**Your assignment:**
Within the entries below, find every line that has the string "container", then copy it.

**Supplied material:**

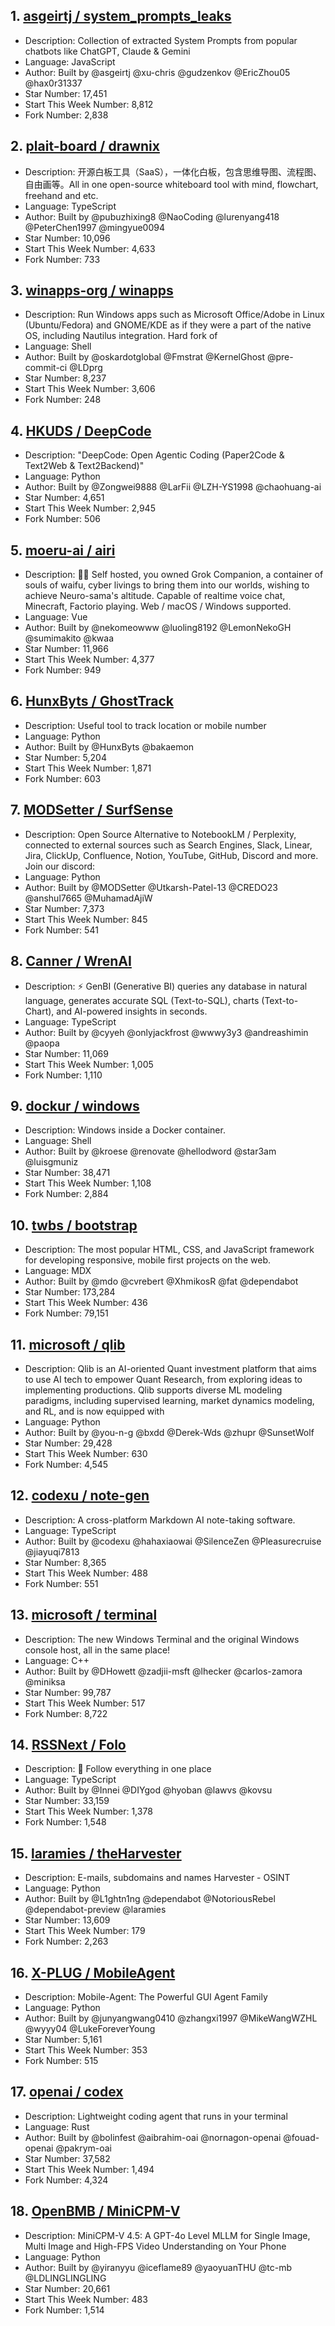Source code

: ## 1. [asgeirtj / system_prompts_leaks](https://github.com/asgeirtj/system_prompts_leaks)
- Description: Collection of extracted System Prompts from popular chatbots like ChatGPT, Claude & Gemini
- Language: JavaScript
- Author: Built by @asgeirtj @xu-chris @gudzenkov @EricZhou05 @hax0r31337
- Star Number: 17,451
- Start This Week Number: 8,812
- Fork Number: 2,838

## 2. [plait-board / drawnix](https://github.com/plait-board/drawnix)
- Description: 开源白板工具（SaaS），一体化白板，包含思维导图、流程图、自由画等。All in one open-source whiteboard tool with mind, flowchart, freehand and etc.
- Language: TypeScript
- Author: Built by @pubuzhixing8 @NaoCoding @lurenyang418 @PeterChen1997 @mingyue0094
- Star Number: 10,096
- Start This Week Number: 4,633
- Fork Number: 733

## 3. [winapps-org / winapps](https://github.com/winapps-org/winapps)
- Description: Run Windows apps such as Microsoft Office/Adobe in Linux (Ubuntu/Fedora) and GNOME/KDE as if they were a part of the native OS, including Nautilus integration. Hard fork of
- Language: Shell
- Author: Built by @oskardotglobal @Fmstrat @KernelGhost @pre-commit-ci @LDprg
- Star Number: 8,237
- Start This Week Number: 3,606
- Fork Number: 248

## 4. [HKUDS / DeepCode](https://github.com/HKUDS/DeepCode)
- Description: "DeepCode: Open Agentic Coding (Paper2Code & Text2Web & Text2Backend)"
- Language: Python
- Author: Built by @Zongwei9888 @LarFii @LZH-YS1998 @chaohuang-ai
- Star Number: 4,651
- Start This Week Number: 2,945
- Fork Number: 506

## 5. [moeru-ai / airi](https://github.com/moeru-ai/airi)
- Description: 💖🧸 Self hosted, you owned Grok Companion, a container of souls of waifu, cyber livings to bring them into our worlds, wishing to achieve Neuro-sama's altitude. Capable of realtime voice chat, Minecraft, Factorio playing. Web / macOS / Windows supported.
- Language: Vue
- Author: Built by @nekomeowww @luoling8192 @LemonNekoGH @sumimakito @kwaa
- Star Number: 11,966
- Start This Week Number: 4,377
- Fork Number: 949

## 6. [HunxByts / GhostTrack](https://github.com/HunxByts/GhostTrack)
- Description: Useful tool to track location or mobile number
- Language: Python
- Author: Built by @HunxByts @bakaemon
- Star Number: 5,204
- Start This Week Number: 1,871
- Fork Number: 603

## 7. [MODSetter / SurfSense](https://github.com/MODSetter/SurfSense)
- Description: Open Source Alternative to NotebookLM / Perplexity, connected to external sources such as Search Engines, Slack, Linear, Jira, ClickUp, Confluence, Notion, YouTube, GitHub, Discord and more. Join our discord:
- Language: Python
- Author: Built by @MODSetter @Utkarsh-Patel-13 @CREDO23 @anshul7665 @MuhamadAjiW
- Star Number: 7,373
- Start This Week Number: 845
- Fork Number: 541

## 8. [Canner / WrenAI](https://github.com/Canner/WrenAI)
- Description: ⚡️ GenBI (Generative BI) queries any database in natural language, generates accurate SQL (Text-to-SQL), charts (Text-to-Chart), and AI-powered insights in seconds.
- Language: TypeScript
- Author: Built by @cyyeh @onlyjackfrost @wwwy3y3 @andreashimin @paopa
- Star Number: 11,069
- Start This Week Number: 1,005
- Fork Number: 1,110

## 9. [dockur / windows](https://github.com/dockur/windows)
- Description: Windows inside a Docker container.
- Language: Shell
- Author: Built by @kroese @renovate @hellodword @star3am @luisgmuniz
- Star Number: 38,471
- Start This Week Number: 1,108
- Fork Number: 2,884

## 10. [twbs / bootstrap](https://github.com/twbs/bootstrap)
- Description: The most popular HTML, CSS, and JavaScript framework for developing responsive, mobile first projects on the web.
- Language: MDX
- Author: Built by @mdo @cvrebert @XhmikosR @fat @dependabot
- Star Number: 173,284
- Start This Week Number: 436
- Fork Number: 79,151

## 11. [microsoft / qlib](https://github.com/microsoft/qlib)
- Description: Qlib is an AI-oriented Quant investment platform that aims to use AI tech to empower Quant Research, from exploring ideas to implementing productions. Qlib supports diverse ML modeling paradigms, including supervised learning, market dynamics modeling, and RL, and is now equipped with
- Language: Python
- Author: Built by @you-n-g @bxdd @Derek-Wds @zhupr @SunsetWolf
- Star Number: 29,428
- Start This Week Number: 630
- Fork Number: 4,545

## 12. [codexu / note-gen](https://github.com/codexu/note-gen)
- Description: A cross-platform Markdown AI note-taking software.
- Language: TypeScript
- Author: Built by @codexu @hahaxiaowai @SilenceZen @Pleasurecruise @jiayuqi7813
- Star Number: 8,365
- Start This Week Number: 488
- Fork Number: 551

## 13. [microsoft / terminal](https://github.com/microsoft/terminal)
- Description: The new Windows Terminal and the original Windows console host, all in the same place!
- Language: C++
- Author: Built by @DHowett @zadjii-msft @lhecker @carlos-zamora @miniksa
- Star Number: 99,787
- Start This Week Number: 517
- Fork Number: 8,722

## 14. [RSSNext / Folo](https://github.com/RSSNext/Folo)
- Description: 🧡 Follow everything in one place
- Language: TypeScript
- Author: Built by @Innei @DIYgod @hyoban @lawvs @kovsu
- Star Number: 33,159
- Start This Week Number: 1,378
- Fork Number: 1,548

## 15. [laramies / theHarvester](https://github.com/laramies/theHarvester)
- Description: E-mails, subdomains and names Harvester - OSINT
- Language: Python
- Author: Built by @L1ghtn1ng @dependabot @NotoriousRebel @dependabot-preview @laramies
- Star Number: 13,609
- Start This Week Number: 179
- Fork Number: 2,263

## 16. [X-PLUG / MobileAgent](https://github.com/X-PLUG/MobileAgent)
- Description: Mobile-Agent: The Powerful GUI Agent Family
- Language: Python
- Author: Built by @junyangwang0410 @zhangxi1997 @MikeWangWZHL @wyyy04 @LukeForeverYoung
- Star Number: 5,161
- Start This Week Number: 353
- Fork Number: 515

## 17. [openai / codex](https://github.com/openai/codex)
- Description: Lightweight coding agent that runs in your terminal
- Language: Rust
- Author: Built by @bolinfest @aibrahim-oai @nornagon-openai @fouad-openai @pakrym-oai
- Star Number: 37,582
- Start This Week Number: 1,494
- Fork Number: 4,324

## 18. [OpenBMB / MiniCPM-V](https://github.com/OpenBMB/MiniCPM-V)
- Description: MiniCPM-V 4.5: A GPT-4o Level MLLM for Single Image, Multi Image and High-FPS Video Understanding on Your Phone
- Language: Python
- Author: Built by @yiranyyu @iceflame89 @yaoyuanTHU @tc-mb @LDLINGLINGLING
- Star Number: 20,661
- Start This Week Number: 483
- Fork Number: 1,514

**Exercise response:**
- Description: 💖🧸 Self hosted, you owned Grok Companion, a container of souls of waifu, cyber livings to bring them into our worlds, wishing to achieve Neuro-sama's altitude. Capable of realtime voice chat, Minecraft, Factorio playing. Web / macOS / Windows supported.
- Description: Windows inside a Docker container.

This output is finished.